Task requirements: Omitting the pictures, print every line below exactly as it stands.

[Source texts of formatted documents]
+ + + + +

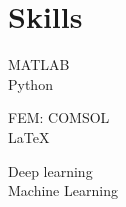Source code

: \documentclass{my_cv}%
\begin{document}
\section{Skills}
\vspace{1em}
\begin{minipage}{0.35\textwidth}
    MATLAB \\           
  Python \\
   
\end{minipage}
\begin{minipage}{0.35\textwidth}
   FEM: COMSOL \\
   \LaTeX \\

\end{minipage}
\begin{minipage}{0.35\textwidth}
   Deep learning \\
   Machine Learning \\

\end{minipage}

\end{document}
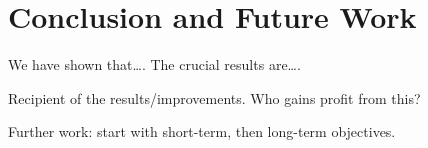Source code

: \section{Conclusion and Future Work}\label{sec:conclusions}




We have shown that\dots. The crucial results are\dots.

Recipient of the results/improvements. Who gains profit from this?

Further work: start with short-term, then long-term objectives.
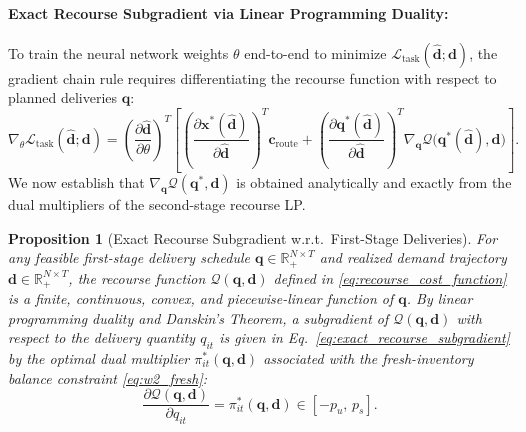 \documentclass[11pt,a4paper]{article}
\newtheorem{proposition}{Proposition}
\theoremstyle{definition}
\theoremstyle{remark}
\begin{document}
\paragraph{Exact Recourse Subgradient via Linear Programming Duality:}
To train the neural network weights $\theta$ end-to-end to minimize $\mathcal{L}_{\text{task}}(\hat{\mathbf{d}}; \mathbf{d})$, the gradient chain rule requires differentiating the recourse function with respect to planned deliveries $\mathbf{q}$:
\begin{equation*}
    \nabla_\theta \mathcal{L}_{\text{task}}(\hat{\mathbf{d}}; \mathbf{d}) = \left( \frac{\partial \hat{\mathbf{d}}}{\partial \theta} \right)^T \left[ \left( \frac{\partial \mathbf{x}^*(\hat{\mathbf{d}})}{\partial \hat{\mathbf{d}}} \right)^T \mathbf{c}_{\text{route}} + \left( \frac{\partial \mathbf{q}^*(\hat{\mathbf{d}})}{\partial \hat{\mathbf{d}}} \right)^T \nabla_{\mathbf{q}} \mathcal{Q}\big(\mathbf{q}^*(\hat{\mathbf{d}}), \mathbf{d}\big) \right].
\end{equation*}
We now establish that $\nabla_{\mathbf{q}} \mathcal{Q}(\mathbf{q}^*, \mathbf{d})$ is obtained analytically and exactly from the dual multipliers of the second-stage recourse LP.

\begin{proposition}[Exact Recourse Subgradient w.r.t.\ First-Stage Deliveries]
\label{prop:recourse_subgradient}
For any feasible first-stage delivery schedule $\mathbf{q} \in \mathbb{R}_+^{N \times T}$ and realized demand trajectory $\mathbf{d} \in \mathbb{R}_+^{N \times T}$, the recourse function $\mathcal{Q}(\mathbf{q}, \mathbf{d})$ defined in \eqref{eq:recourse_cost_function} is a finite, continuous, convex, and piecewise-linear function of $\mathbf{q}$. By linear programming duality and Danskin's Theorem, a subgradient of $\mathcal{Q}(\mathbf{q}, \mathbf{d})$ with respect to the delivery quantity $q_{it}$ is given in Eq.~\eqref{eq:exact_recourse_subgradient} by the optimal dual multiplier $\pi_{it}^*(\mathbf{q}, \mathbf{d})$ associated with the fresh-inventory balance constraint \eqref{eq:w2_fresh}:
\begin{equation}
    \frac{\partial \mathcal{Q}(\mathbf{q}, \mathbf{d})}{\partial q_{it}} = \pi_{it}^*(\mathbf{q}, \mathbf{d}) \in \left[ -p_u, \, p_s \right]. \label{eq:exact_recourse_subgradient}
\end{equation}
\end{proposition}
\end{document}
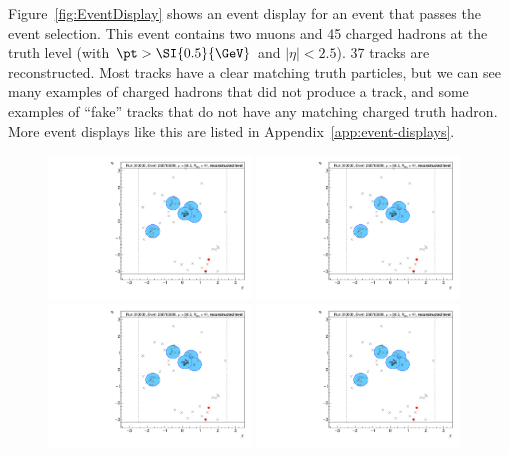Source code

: Figure~\ref{fig:EventDisplay} shows an event display for an event that passes the event selection. This event contains two muons and 45 charged hadrons at the truth level (with $\pt>\SI{0.5}{\GeV}$ and $|\eta|<2.5$). 37 tracks are reconstructed. Most tracks have a clear matching truth particles, but we can see many examples of charged hadrons that did not produce a track, and some examples of ``fake'' tracks that do not have any matching charged truth hadron. More event displays like this are listed in Appendix~\ref{app:event-displays}.

\begin{figure}[h!]
  \centering
  \includegraphics[page=26,width=0.48\textwidth]{figures/EventDisplays.pdf}
  \includegraphics[page=27,width=0.48\textwidth]{figures/EventDisplays.pdf} \\
  \includegraphics[page=29,width=0.48\textwidth]{figures/EventDisplays.pdf}
  \includegraphics[page=30,width=0.48\textwidth]{figures/EventDisplays.pdf}

\end{figure}
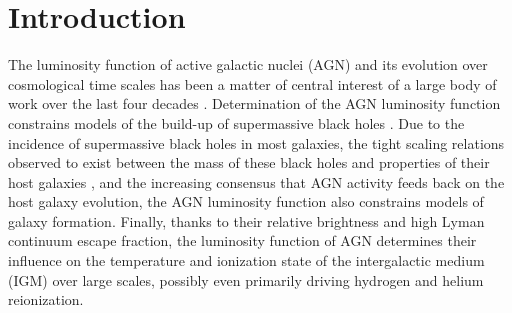 \documentclass[a4paper,fleqn,usenatbib]{mnras}
\begin{document}


\section{Introduction}

The luminosity function of active galactic nuclei (AGN) and its
evolution over cosmological time scales has been a matter of central
interest of a large body of work over the last four decades
\citep[e.g.,][]{1978A&A....68...17M, 1983ApJ...269..352S,
  1988ApJ...325...92K, 1988MNRAS.235..935B, 1993ApJ...406L..43H,
  1994ApJ...421..412W, 1995AJ....110...68S, 1995AJ....110.2553K,
  1995ApJ...438..623P, 2000MNRAS.317.1014B, 2001AJ....121...54F,
  2004AJ....128..515F, 2006AJ....131.2766R, 2007ApJ...654..731H,
  2009MNRAS.392...19C, 2010AJ....139..906W, 2011ApJ...728L..26G,
  2013ApJ...773...14R, 2013ApJ...768..105M, 2015AA...578A..83G,
  2015ApJ...798...28K, 2016ApJ...829...33Y, 2016ApJ...833..222J,
  2017MNRAS.466.1160M}.  Determination of the AGN luminosity function
constrains models of the build-up of supermassive black holes
\citep{2015MNRAS.452..575S, 2016MNRAS.462..190R}.  Due to the
incidence of supermassive black holes in most galaxies, the tight
scaling relations observed to exist between the mass of these black
holes and properties of their host galaxies
\citep{2013ARA&A..51..511K, 2013ApJ...764..184M}, and the increasing
consensus that AGN activity feeds back on the host galaxy evolution,
the AGN luminosity function also constrains models of galaxy
formation.  Finally, thanks to their relative brightness and high
Lyman continuum escape fraction, the luminosity function of AGN
determines their influence on the temperature and ionization state of
the intergalactic medium (IGM) over large scales, possibly even
primarily driving hydrogen and helium reionization.
\end{document}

+ + + + +

Response area:
Source code

: \documentclass{my_cv}%
\begin{document}
\section{Skills}
\vspace{1em}
\begin{minipage}{0.35\textwidth}
    MATLAB \\           
  Python \\
   
\end{minipage}
\begin{minipage}{0.35\textwidth}
   FEM: COMSOL \\
   \LaTeX \\

\end{minipage}
\begin{minipage}{0.35\textwidth}
   Deep learning \\
   Machine Learning \\

\end{minipage}

\end{document}
Source code

: \section{Conclusion and Future Work}\label{sec:conclusions}




We have shown that\dots. The crucial results are\dots.

Recipient of the results/improvements. Who gains profit from this?

Further work: start with short-term, then long-term objectives.
 \documentclass[11pt,a4paper]{article}
\newtheorem{proposition}{Proposition}
\theoremstyle{definition}
\theoremstyle{remark}
\begin{document}
\paragraph{Exact Recourse Subgradient via Linear Programming Duality:}
To train the neural network weights $\theta$ end-to-end to minimize $\mathcal{L}_{\text{task}}(\hat{\mathbf{d}}; \mathbf{d})$, the gradient chain rule requires differentiating the recourse function with respect to planned deliveries $\mathbf{q}$:
\begin{equation*}
    \nabla_\theta \mathcal{L}_{\text{task}}(\hat{\mathbf{d}}; \mathbf{d}) = \left( \frac{\partial \hat{\mathbf{d}}}{\partial \theta} \right)^T \left[ \left( \frac{\partial \mathbf{x}^*(\hat{\mathbf{d}})}{\partial \hat{\mathbf{d}}} \right)^T \mathbf{c}_{\text{route}} + \left( \frac{\partial \mathbf{q}^*(\hat{\mathbf{d}})}{\partial \hat{\mathbf{d}}} \right)^T \nabla_{\mathbf{q}} \mathcal{Q}\big(\mathbf{q}^*(\hat{\mathbf{d}}), \mathbf{d}\big) \right].
\end{equation*}
We now establish that $\nabla_{\mathbf{q}} \mathcal{Q}(\mathbf{q}^*, \mathbf{d})$ is obtained analytically and exactly from the dual multipliers of the second-stage recourse LP.

\begin{proposition}[Exact Recourse Subgradient w.r.t.\ First-Stage Deliveries]
\label{prop:recourse_subgradient}
For any feasible first-stage delivery schedule $\mathbf{q} \in \mathbb{R}_+^{N \times T}$ and realized demand trajectory $\mathbf{d} \in \mathbb{R}_+^{N \times T}$, the recourse function $\mathcal{Q}(\mathbf{q}, \mathbf{d})$ defined in \eqref{eq:recourse_cost_function} is a finite, continuous, convex, and piecewise-linear function of $\mathbf{q}$. By linear programming duality and Danskin's Theorem, a subgradient of $\mathcal{Q}(\mathbf{q}, \mathbf{d})$ with respect to the delivery quantity $q_{it}$ is given in Eq.~\eqref{eq:exact_recourse_subgradient} by the optimal dual multiplier $\pi_{it}^*(\mathbf{q}, \mathbf{d})$ associated with the fresh-inventory balance constraint \eqref{eq:w2_fresh}:
\begin{equation}
    \frac{\partial \mathcal{Q}(\mathbf{q}, \mathbf{d})}{\partial q_{it}} = \pi_{it}^*(\mathbf{q}, \mathbf{d}) \in \left[ -p_u, \, p_s \right]. \label{eq:exact_recourse_subgradient}
\end{equation}
\end{proposition}
\end{document}
Source code

: Figure~\ref{fig:EventDisplay} shows an event display for an event that passes the event selection. This event contains two muons and 45 charged hadrons at the truth level (with $\pt>\SI{0.5}{\GeV}$ and $|\eta|<2.5$). 37 tracks are reconstructed. Most tracks have a clear matching truth particles, but we can see many examples of charged hadrons that did not produce a track, and some examples of ``fake'' tracks that do not have any matching charged truth hadron. More event displays like this are listed in Appendix~\ref{app:event-displays}.

\begin{figure}[h!]
  \centering
  \includegraphics[page=26,width=0.48\textwidth]{figures/EventDisplays.pdf}
  \includegraphics[page=27,width=0.48\textwidth]{figures/EventDisplays.pdf} \\
  \includegraphics[page=29,width=0.48\textwidth]{figures/EventDisplays.pdf}
  \includegraphics[page=30,width=0.48\textwidth]{figures/EventDisplays.pdf}

\end{figure}
 \documentclass[a4paper,fleqn,usenatbib]{mnras}
\begin{document}


\section{Introduction}

The luminosity function of active galactic nuclei (AGN) and its
evolution over cosmological time scales has been a matter of central
interest of a large body of work over the last four decades
\citep[e.g.,][]{1978A&A....68...17M, 1983ApJ...269..352S,
  1988ApJ...325...92K, 1988MNRAS.235..935B, 1993ApJ...406L..43H,
  1994ApJ...421..412W, 1995AJ....110...68S, 1995AJ....110.2553K,
  1995ApJ...438..623P, 2000MNRAS.317.1014B, 2001AJ....121...54F,
  2004AJ....128..515F, 2006AJ....131.2766R, 2007ApJ...654..731H,
  2009MNRAS.392...19C, 2010AJ....139..906W, 2011ApJ...728L..26G,
  2013ApJ...773...14R, 2013ApJ...768..105M, 2015AA...578A..83G,
  2015ApJ...798...28K, 2016ApJ...829...33Y, 2016ApJ...833..222J,
  2017MNRAS.466.1160M}.  Determination of the AGN luminosity function
constrains models of the build-up of supermassive black holes
\citep{2015MNRAS.452..575S, 2016MNRAS.462..190R}.  Due to the
incidence of supermassive black holes in most galaxies, the tight
scaling relations observed to exist between the mass of these black
holes and properties of their host galaxies
\citep{2013ARA&A..51..511K, 2013ApJ...764..184M}, and the increasing
consensus that AGN activity feeds back on the host galaxy evolution,
the AGN luminosity function also constrains models of galaxy
formation.  Finally, thanks to their relative brightness and high
Lyman continuum escape fraction, the luminosity function of AGN
determines their influence on the temperature and ionization state of
the intergalactic medium (IGM) over large scales, possibly even
primarily driving hydrogen and helium reionization.
\end{document}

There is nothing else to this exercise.